(Document images with source code)
+ + + + + + +

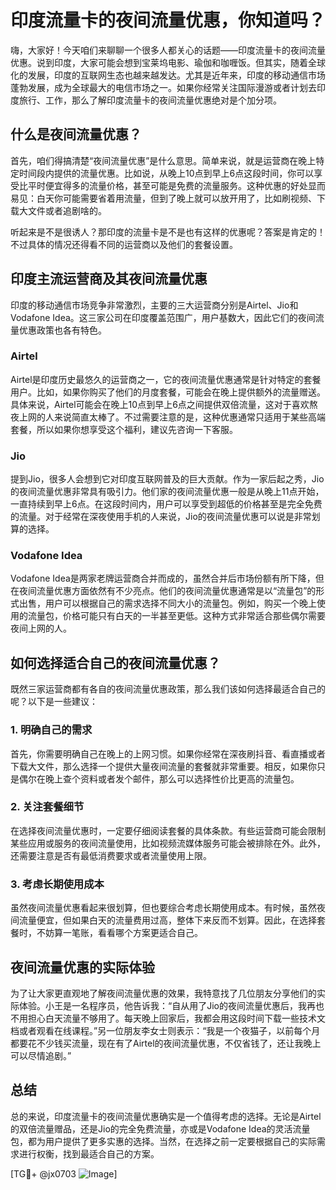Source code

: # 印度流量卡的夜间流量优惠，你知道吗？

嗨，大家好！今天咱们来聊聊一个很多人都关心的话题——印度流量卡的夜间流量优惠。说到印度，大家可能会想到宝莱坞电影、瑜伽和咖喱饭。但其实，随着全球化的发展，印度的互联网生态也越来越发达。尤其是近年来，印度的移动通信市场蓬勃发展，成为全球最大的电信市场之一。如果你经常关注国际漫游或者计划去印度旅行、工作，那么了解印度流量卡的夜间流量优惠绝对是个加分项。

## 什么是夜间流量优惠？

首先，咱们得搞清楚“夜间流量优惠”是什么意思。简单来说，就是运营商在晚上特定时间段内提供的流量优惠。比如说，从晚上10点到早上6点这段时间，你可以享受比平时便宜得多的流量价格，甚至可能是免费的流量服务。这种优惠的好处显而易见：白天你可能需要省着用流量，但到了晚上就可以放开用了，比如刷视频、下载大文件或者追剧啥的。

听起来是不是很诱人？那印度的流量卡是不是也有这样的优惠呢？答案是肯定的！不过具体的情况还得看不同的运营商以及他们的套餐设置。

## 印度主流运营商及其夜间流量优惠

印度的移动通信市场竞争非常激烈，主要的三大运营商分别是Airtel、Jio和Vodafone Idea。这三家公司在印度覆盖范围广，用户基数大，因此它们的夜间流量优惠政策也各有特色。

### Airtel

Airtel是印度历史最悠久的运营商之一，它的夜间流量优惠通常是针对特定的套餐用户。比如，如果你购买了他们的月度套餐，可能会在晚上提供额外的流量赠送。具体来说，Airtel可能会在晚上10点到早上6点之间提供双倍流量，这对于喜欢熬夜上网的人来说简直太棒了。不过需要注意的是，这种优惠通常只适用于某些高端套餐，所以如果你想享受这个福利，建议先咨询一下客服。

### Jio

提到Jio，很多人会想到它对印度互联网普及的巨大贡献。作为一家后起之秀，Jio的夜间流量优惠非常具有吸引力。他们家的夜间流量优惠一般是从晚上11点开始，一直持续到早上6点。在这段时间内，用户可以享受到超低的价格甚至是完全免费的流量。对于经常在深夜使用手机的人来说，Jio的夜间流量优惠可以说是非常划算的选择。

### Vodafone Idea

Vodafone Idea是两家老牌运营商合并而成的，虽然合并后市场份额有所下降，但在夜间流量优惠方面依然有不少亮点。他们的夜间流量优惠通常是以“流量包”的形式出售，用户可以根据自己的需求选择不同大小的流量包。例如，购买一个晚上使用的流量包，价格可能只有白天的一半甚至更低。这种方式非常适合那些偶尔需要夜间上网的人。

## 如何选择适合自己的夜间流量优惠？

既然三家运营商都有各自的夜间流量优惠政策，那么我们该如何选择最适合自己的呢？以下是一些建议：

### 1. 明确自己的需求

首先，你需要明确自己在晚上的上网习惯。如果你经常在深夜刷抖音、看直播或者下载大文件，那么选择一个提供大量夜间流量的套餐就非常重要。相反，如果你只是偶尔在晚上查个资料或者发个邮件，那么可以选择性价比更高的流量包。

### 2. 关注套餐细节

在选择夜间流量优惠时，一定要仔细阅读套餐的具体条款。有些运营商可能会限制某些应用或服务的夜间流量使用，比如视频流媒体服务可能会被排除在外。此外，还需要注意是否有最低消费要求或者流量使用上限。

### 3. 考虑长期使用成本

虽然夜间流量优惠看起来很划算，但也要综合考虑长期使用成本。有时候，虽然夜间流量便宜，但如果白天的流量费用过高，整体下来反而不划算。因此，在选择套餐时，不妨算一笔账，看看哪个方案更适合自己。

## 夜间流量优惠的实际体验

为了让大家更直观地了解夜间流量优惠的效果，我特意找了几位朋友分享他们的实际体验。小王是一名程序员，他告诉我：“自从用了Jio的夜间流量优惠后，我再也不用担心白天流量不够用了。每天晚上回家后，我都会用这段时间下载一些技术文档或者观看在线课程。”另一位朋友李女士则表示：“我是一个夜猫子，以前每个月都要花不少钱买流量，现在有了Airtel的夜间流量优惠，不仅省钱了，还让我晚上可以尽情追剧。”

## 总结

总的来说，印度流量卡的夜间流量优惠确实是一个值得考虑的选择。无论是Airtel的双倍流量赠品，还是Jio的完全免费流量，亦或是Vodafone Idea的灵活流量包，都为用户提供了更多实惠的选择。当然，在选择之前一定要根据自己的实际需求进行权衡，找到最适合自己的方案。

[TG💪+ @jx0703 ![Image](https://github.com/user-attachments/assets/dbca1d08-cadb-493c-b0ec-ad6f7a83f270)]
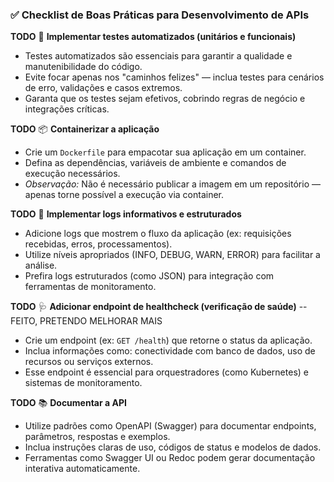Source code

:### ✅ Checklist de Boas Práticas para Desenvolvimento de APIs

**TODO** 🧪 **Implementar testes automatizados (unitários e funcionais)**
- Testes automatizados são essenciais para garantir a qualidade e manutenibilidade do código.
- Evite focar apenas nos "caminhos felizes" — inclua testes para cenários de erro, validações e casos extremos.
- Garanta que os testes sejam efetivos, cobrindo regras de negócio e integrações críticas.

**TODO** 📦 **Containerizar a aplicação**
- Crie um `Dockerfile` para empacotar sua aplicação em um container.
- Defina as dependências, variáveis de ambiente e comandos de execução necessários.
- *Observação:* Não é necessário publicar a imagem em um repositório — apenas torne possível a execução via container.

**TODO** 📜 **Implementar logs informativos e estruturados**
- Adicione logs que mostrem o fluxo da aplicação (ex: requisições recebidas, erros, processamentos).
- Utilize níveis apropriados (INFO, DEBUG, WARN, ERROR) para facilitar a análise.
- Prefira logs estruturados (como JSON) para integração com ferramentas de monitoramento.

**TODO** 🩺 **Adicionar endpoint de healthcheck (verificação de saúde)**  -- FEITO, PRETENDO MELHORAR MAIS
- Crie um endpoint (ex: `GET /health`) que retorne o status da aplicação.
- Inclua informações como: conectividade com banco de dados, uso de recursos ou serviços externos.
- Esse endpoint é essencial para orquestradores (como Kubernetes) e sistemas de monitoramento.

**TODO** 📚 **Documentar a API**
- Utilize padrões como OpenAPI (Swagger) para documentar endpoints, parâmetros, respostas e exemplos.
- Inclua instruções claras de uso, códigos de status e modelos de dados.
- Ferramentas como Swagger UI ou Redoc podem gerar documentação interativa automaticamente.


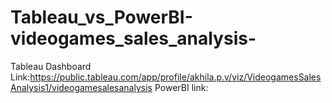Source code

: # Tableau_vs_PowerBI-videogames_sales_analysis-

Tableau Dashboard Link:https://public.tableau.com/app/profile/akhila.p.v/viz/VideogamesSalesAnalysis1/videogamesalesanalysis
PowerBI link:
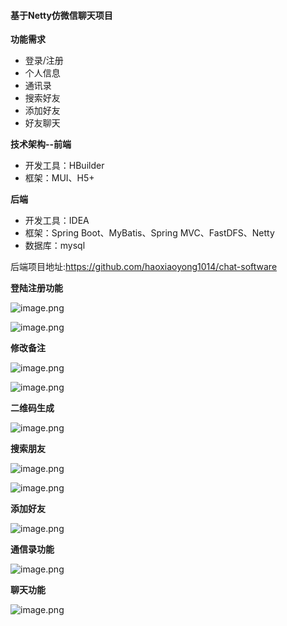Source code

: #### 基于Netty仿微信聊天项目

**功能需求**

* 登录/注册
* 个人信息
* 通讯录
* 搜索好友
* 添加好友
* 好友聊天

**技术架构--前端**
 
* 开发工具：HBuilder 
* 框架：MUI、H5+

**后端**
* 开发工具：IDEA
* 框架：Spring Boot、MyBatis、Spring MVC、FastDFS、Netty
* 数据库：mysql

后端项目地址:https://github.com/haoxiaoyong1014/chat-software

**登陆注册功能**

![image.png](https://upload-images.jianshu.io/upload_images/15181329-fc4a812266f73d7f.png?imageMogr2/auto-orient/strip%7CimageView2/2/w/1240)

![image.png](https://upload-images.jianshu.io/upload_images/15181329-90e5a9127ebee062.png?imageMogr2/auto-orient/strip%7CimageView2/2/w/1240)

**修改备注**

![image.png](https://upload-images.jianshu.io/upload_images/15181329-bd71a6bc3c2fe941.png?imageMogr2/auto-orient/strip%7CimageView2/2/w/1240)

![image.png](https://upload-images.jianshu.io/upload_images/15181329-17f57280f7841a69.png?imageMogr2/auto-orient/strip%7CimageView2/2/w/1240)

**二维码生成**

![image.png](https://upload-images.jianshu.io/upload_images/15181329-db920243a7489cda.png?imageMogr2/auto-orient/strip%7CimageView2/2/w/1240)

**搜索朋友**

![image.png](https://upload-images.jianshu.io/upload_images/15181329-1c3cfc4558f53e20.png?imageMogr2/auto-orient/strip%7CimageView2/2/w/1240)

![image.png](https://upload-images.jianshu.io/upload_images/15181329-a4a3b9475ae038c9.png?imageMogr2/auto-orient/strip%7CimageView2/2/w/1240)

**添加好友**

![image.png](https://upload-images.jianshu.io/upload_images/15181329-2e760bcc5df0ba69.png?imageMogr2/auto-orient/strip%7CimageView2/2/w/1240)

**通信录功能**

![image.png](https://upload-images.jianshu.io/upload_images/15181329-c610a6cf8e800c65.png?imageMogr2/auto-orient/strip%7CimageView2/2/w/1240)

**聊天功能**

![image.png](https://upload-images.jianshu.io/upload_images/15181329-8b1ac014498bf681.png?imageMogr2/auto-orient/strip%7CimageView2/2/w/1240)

+ + + + + + +

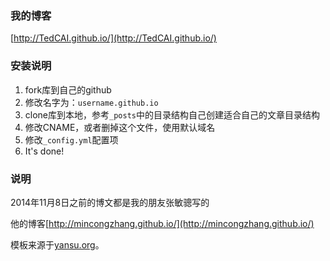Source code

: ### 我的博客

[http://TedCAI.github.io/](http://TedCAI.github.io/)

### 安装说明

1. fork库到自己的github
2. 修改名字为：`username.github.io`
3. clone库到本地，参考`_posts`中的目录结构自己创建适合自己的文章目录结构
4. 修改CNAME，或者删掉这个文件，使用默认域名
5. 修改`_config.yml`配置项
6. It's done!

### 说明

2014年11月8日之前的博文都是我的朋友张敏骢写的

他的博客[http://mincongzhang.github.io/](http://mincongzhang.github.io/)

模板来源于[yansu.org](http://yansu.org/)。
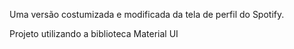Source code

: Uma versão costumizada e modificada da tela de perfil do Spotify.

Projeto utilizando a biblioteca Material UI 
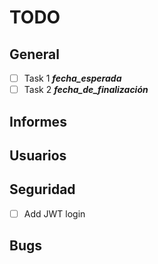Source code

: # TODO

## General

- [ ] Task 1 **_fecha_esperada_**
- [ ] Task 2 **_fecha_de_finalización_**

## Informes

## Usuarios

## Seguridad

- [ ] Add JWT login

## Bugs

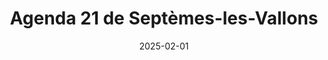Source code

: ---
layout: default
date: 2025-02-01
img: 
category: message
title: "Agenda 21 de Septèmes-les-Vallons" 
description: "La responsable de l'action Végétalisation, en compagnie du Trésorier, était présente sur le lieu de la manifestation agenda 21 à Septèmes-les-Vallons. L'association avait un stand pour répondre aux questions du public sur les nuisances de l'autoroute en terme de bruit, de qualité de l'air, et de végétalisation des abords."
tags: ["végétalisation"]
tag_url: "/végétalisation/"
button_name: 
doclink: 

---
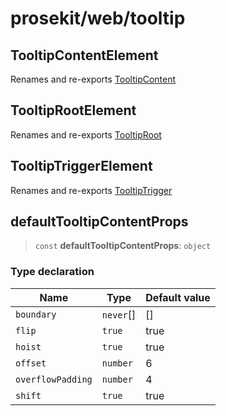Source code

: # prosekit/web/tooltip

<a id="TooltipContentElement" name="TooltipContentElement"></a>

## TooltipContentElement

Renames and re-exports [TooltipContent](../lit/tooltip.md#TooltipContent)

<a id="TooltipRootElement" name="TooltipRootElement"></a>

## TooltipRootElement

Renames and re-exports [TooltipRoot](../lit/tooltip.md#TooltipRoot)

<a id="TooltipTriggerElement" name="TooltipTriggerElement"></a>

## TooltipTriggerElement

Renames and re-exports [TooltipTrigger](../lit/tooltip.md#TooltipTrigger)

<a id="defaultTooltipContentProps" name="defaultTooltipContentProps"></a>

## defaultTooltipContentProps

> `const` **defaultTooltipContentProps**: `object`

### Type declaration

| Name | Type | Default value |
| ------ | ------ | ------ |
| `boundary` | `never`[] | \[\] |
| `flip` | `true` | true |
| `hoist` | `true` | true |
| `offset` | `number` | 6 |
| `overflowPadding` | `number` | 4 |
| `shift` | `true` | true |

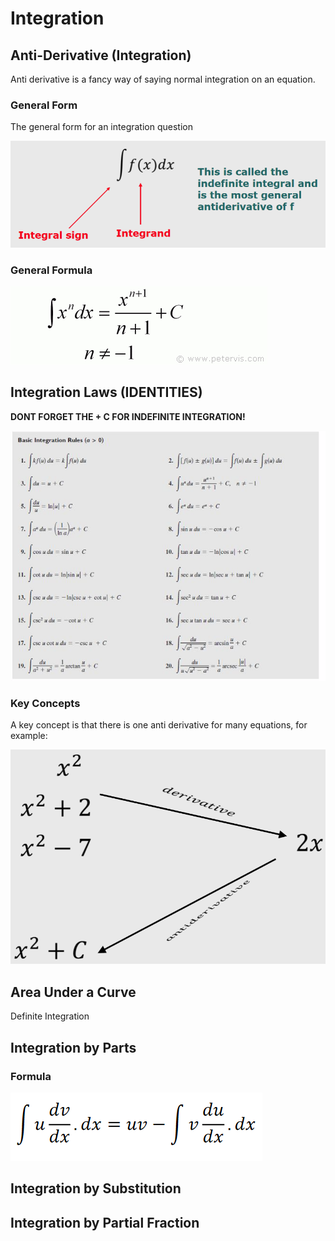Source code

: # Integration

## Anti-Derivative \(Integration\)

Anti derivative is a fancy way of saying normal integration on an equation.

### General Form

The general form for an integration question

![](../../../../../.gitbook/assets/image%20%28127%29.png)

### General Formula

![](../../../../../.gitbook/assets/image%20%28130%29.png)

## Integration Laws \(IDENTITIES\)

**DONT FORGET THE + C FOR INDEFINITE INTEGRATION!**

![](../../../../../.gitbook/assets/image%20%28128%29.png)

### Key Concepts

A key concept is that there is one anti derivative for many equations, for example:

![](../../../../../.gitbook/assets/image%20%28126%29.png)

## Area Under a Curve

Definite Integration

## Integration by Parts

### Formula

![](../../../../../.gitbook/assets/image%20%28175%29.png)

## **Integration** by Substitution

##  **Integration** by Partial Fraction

+ + + + + + +

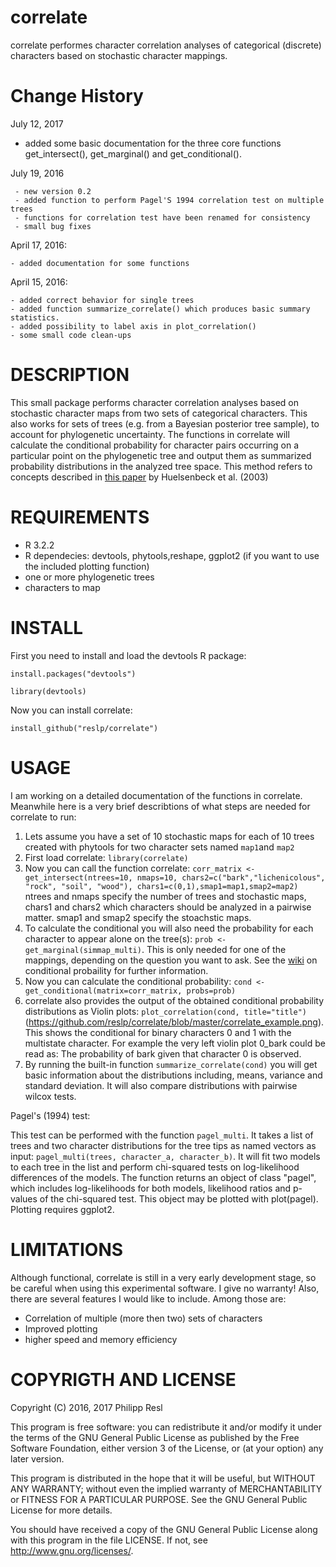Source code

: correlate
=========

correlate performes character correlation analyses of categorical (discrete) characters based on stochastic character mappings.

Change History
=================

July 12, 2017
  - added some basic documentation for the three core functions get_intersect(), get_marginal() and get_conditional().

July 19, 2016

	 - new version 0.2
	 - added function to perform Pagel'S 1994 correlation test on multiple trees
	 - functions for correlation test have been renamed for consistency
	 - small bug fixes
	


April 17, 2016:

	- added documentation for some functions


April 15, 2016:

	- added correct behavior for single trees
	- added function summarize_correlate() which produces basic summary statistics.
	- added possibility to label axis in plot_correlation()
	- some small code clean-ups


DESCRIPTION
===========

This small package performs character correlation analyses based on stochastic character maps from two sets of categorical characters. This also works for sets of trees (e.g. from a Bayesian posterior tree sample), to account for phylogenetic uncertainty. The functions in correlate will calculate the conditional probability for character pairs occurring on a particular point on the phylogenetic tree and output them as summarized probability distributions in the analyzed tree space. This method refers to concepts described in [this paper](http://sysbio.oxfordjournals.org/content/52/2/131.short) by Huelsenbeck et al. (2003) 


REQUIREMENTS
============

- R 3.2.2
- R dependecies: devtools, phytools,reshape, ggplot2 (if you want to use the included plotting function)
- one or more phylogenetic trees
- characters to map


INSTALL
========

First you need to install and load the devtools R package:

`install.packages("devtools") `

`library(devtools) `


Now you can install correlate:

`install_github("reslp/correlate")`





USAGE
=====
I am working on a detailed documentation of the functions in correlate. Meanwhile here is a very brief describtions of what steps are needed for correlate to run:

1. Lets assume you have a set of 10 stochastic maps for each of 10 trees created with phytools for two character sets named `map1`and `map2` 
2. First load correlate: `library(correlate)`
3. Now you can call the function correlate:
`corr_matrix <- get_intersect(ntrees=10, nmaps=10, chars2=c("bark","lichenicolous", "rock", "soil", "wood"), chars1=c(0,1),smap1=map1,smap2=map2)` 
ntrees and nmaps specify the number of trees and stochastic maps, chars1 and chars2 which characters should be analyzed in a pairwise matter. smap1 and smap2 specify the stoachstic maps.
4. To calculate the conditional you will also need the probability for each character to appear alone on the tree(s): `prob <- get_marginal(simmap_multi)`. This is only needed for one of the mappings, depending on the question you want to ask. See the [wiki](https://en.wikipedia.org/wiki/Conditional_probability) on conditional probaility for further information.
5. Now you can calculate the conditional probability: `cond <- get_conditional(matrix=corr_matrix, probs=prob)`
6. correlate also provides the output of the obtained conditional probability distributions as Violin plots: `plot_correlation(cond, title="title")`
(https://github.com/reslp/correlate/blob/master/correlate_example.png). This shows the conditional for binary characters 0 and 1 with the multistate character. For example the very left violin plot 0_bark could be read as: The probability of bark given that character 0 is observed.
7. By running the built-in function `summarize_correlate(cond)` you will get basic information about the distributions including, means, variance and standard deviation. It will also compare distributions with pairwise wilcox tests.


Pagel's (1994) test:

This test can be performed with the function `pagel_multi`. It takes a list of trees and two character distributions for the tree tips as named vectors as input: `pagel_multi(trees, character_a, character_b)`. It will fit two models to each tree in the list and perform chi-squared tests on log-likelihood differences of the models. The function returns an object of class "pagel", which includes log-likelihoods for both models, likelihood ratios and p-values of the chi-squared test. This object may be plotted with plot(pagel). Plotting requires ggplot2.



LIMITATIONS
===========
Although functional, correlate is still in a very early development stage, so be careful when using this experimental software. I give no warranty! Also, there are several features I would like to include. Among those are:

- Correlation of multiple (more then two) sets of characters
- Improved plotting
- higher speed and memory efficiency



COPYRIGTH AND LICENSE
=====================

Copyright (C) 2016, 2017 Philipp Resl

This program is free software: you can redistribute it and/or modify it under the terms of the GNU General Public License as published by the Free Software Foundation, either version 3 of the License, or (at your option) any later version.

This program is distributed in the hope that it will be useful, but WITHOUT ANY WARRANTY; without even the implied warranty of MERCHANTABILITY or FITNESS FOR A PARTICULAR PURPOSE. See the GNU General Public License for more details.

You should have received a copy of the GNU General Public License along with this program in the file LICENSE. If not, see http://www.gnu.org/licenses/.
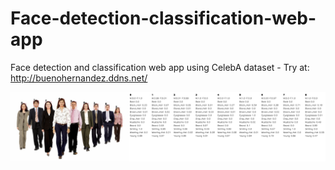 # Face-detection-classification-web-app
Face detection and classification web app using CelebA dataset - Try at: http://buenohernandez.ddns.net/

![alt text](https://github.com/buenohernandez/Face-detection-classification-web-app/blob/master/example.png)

+ + + + + + +

▶ _WORK REQUIRED_
Starting with the line with "2. First load" above and going on through the line with "5. Now you can", transcribe every line exactly, both ends included, and add nothing.

▶ _TASK RESULT_
2. First load correlate: `library(correlate)`
3. Now you can call the function correlate:
`corr_matrix <- get_intersect(ntrees=10, nmaps=10, chars2=c("bark","lichenicolous", "rock", "soil", "wood"), chars1=c(0,1),smap1=map1,smap2=map2)` 
ntrees and nmaps specify the number of trees and stochastic maps, chars1 and chars2 which characters should be analyzed in a pairwise matter. smap1 and smap2 specify the stoachstic maps.
4. To calculate the conditional you will also need the probability for each character to appear alone on the tree(s): `prob <- get_marginal(simmap_multi)`. This is only needed for one of the mappings, depending on the question you want to ask. See the [wiki](https://en.wikipedia.org/wiki/Conditional_probability) on conditional probaility for further information.
5. Now you can calculate the conditional probability: `cond <- get_conditional(matrix=corr_matrix, probs=prob)`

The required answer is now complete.